Data records
============

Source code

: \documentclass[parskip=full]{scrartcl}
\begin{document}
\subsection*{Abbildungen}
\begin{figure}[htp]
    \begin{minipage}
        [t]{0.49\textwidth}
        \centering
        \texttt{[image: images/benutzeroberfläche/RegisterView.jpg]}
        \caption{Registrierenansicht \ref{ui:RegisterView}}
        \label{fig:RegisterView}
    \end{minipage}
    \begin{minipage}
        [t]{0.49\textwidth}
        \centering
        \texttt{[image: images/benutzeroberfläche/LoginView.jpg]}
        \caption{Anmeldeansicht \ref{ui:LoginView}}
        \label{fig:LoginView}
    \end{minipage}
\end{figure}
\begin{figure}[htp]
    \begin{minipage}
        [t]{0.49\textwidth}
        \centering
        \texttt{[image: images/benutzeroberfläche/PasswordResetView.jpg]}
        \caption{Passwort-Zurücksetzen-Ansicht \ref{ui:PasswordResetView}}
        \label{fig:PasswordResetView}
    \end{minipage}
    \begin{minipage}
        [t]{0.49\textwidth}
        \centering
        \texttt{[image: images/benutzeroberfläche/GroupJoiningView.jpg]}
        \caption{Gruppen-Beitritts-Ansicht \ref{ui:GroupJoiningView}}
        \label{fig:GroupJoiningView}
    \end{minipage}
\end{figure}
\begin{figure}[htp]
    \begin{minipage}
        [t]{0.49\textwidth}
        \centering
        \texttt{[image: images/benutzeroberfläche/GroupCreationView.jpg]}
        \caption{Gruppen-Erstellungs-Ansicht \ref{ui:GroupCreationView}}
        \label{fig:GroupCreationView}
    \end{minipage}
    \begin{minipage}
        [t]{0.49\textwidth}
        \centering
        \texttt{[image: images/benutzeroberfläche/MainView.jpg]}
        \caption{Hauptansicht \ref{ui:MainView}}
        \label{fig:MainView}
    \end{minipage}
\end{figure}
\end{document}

============

▶ [Exercise requirements] Some lines in the records above contain "benutzeroberfläche". Count them and give the number only.

▶ [Solved exercise] 6